Catherine dit ne pas s’être remise de son licenciement: «C’est encore très difficile, mais j’ai décidé de parler pour que cela ne se reproduise plus. C’est un combat et il faut que chaque femme aille jusqu’au bout.»
Swatch affirme que ces deux licenciements n’ont pas été prononcés en lien avec les grossesses. D’après l’entreprise, «l’une des personnes a été licenciée en raison de très nombreuses absences avant la grossesse. L’autre a enfreint des instructions de travail claires peu après son retour de congé maternité».
Une réalité invisibilisée
En Suisse, une femme sur dix perd son emploi au retour de son congé maternité, bien qu’elle souhaitait retravailler. C’est ce que démontre une étude publiée en 2018 par le Bureau d’études de politique du travail et de politique sociale (BASS). Pourtant, seules seize jurisprudences sont recensées pour discrimination liée au congé maternité depuis 2008. A six reprises uniquement, le licenciement a été reconnu comme abusif. Raison de plus pour souligner l’importance des cas de Gabrielle et de Catherine, affirme Me Moreau. «Il y a énormément de cas, mais peu de décisions de justice. Celle-ci pourrait faire jurisprudence!»

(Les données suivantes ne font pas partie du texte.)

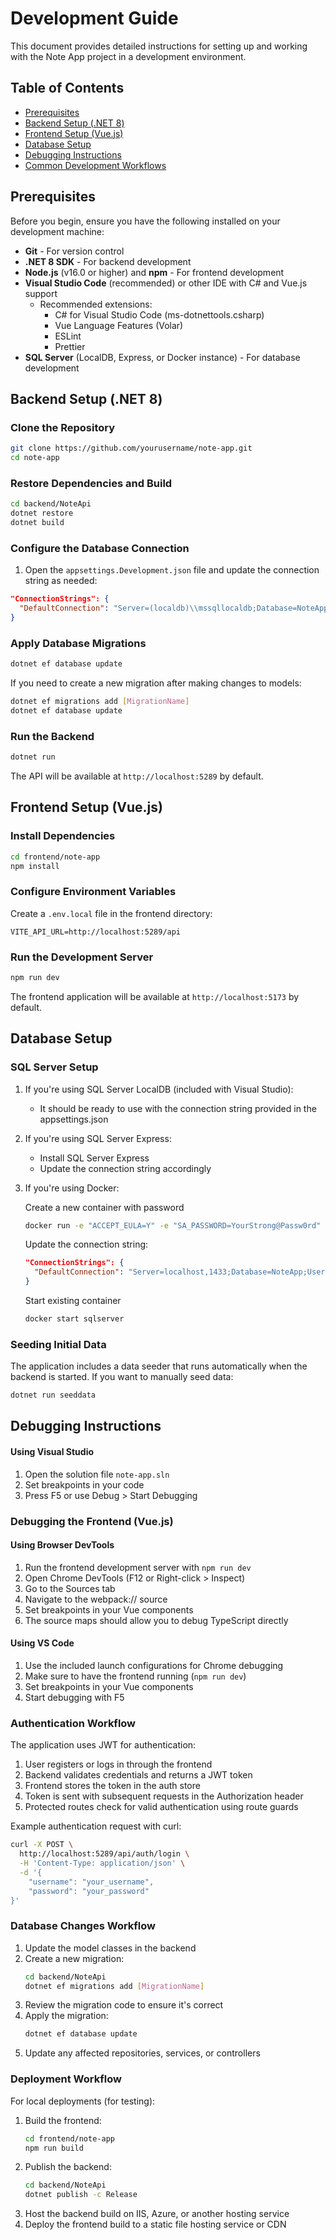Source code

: # Development Guide

This document provides detailed instructions for setting up and working with the Note App project in a development environment.

## Table of Contents

- [Prerequisites](#prerequisites)
- [Backend Setup (.NET 8)](#backend-setup-net-8)
- [Frontend Setup (Vue.js)](#frontend-setup-vuejs)
- [Database Setup](#database-setup)
- [Debugging Instructions](#debugging-instructions)
- [Common Development Workflows](#common-development-workflows)

## Prerequisites

Before you begin, ensure you have the following installed on your development machine:

- **Git** - For version control
- **.NET 8 SDK** - For backend development
- **Node.js** (v16.0 or higher) and **npm** - For frontend development
- **Visual Studio Code** (recommended) or other IDE with C# and Vue.js support
  - Recommended extensions:
    - C# for Visual Studio Code (ms-dotnettools.csharp)
    - Vue Language Features (Volar)
    - ESLint
    - Prettier
- **SQL Server** (LocalDB, Express, or Docker instance) - For database development

## Backend Setup (.NET 8)

### Clone the Repository

```bash
git clone https://github.com/yourusername/note-app.git
cd note-app
```

### Restore Dependencies and Build

```bash
cd backend/NoteApi
dotnet restore
dotnet build
```

### Configure the Database Connection

1. Open the `appsettings.Development.json` file and update the connection string as needed:

```json
"ConnectionStrings": {
  "DefaultConnection": "Server=(localdb)\\mssqllocaldb;Database=NoteApp;Trusted_Connection=True;MultipleActiveResultSets=true"
}
```

### Apply Database Migrations

```bash
dotnet ef database update
```

If you need to create a new migration after making changes to models:

```bash
dotnet ef migrations add [MigrationName]
dotnet ef database update
```

### Run the Backend

```bash
dotnet run
```

The API will be available at `http://localhost:5289` by default.

## Frontend Setup (Vue.js)

### Install Dependencies

```bash
cd frontend/note-app
npm install
```

### Configure Environment Variables

Create a `.env.local` file in the frontend directory:

```
VITE_API_URL=http://localhost:5289/api
```

### Run the Development Server

```bash
npm run dev
```

The frontend application will be available at `http://localhost:5173` by default.

## Database Setup

### SQL Server Setup

1. If you're using SQL Server LocalDB (included with Visual Studio):
   - It should be ready to use with the connection string provided in the appsettings.json

2. If you're using SQL Server Express:
   - Install SQL Server Express
   - Update the connection string accordingly

3. If you're using Docker:

    Create a new container with password
   ```bash
   docker run -e "ACCEPT_EULA=Y" -e "SA_PASSWORD=YourStrong@Passw0rd" -p 1433:1433 -d mcr.microsoft.com/mssql/server:2019-latest
   ```
   
   Update the connection string:
   ```json
   "ConnectionStrings": {
     "DefaultConnection": "Server=localhost,1433;Database=NoteApp;User Id=sa;Password=YourStrong@Passw0rd;TrustServerCertificate=True"
   }
   ```
   
    Start existing container
    ```bash
    docker start sqlserver
    ```

### Seeding Initial Data

The application includes a data seeder that runs automatically when the backend is started. If you want to manually seed data:

```bash
dotnet run seeddata
```

## Debugging Instructions

#### Using Visual Studio

1. Open the solution file `note-app.sln`
2. Set breakpoints in your code
3. Press F5 or use Debug > Start Debugging

### Debugging the Frontend (Vue.js)

#### Using Browser DevTools

1. Run the frontend development server with `npm run dev`
2. Open Chrome DevTools (F12 or Right-click > Inspect)
3. Go to the Sources tab
4. Navigate to the webpack:// source
5. Set breakpoints in your Vue components
6. The source maps should allow you to debug TypeScript directly

#### Using VS Code

1. Use the included launch configurations for Chrome debugging
2. Make sure to have the frontend running (`npm run dev`)
3. Set breakpoints in your Vue components
4. Start debugging with F5

### Authentication Workflow

The application uses JWT for authentication:

1. User registers or logs in through the frontend
2. Backend validates credentials and returns a JWT token
3. Frontend stores the token in the auth store
4. Token is sent with subsequent requests in the Authorization header
5. Protected routes check for valid authentication using route guards

Example authentication request with curl:

```bash
curl -X POST \
  http://localhost:5289/api/auth/login \
  -H 'Content-Type: application/json' \
  -d '{
    "username": "your_username",
    "password": "your_password"
}'
```

### Database Changes Workflow

1. Update the model classes in the backend
2. Create a new migration:
   ```bash
   cd backend/NoteApi
   dotnet ef migrations add [MigrationName]
   ```
3. Review the migration code to ensure it's correct
4. Apply the migration:
   ```bash
   dotnet ef database update
   ```
5. Update any affected repositories, services, or controllers

### Deployment Workflow

For local deployments (for testing):

1. Build the frontend:
   ```bash
   cd frontend/note-app
   npm run build
   ```
2. Publish the backend:
   ```bash
   cd backend/NoteApi
   dotnet publish -c Release
   ```
3. Host the backend build on IIS, Azure, or another hosting service
4. Deploy the frontend build to a static file hosting service or CDN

Au niveau politique, Unia compte bien combattre ce genre de discriminations: «Lors de la négociation de la prochaine CCT de l’horlogerie, nous allons amener ces cas, qui sont exceptionnels, car ces femmes ont été jusqu’au bout», affirme le secrétaire syndical Alejo Patiño. Avant de poursuivre: «En cas de licenciement abusif, nous souhaitons qu’elles aient le choix de réintégrer l’entreprise ou d’obtenir l’équivalent de deux ans d’indemnité de salaire.»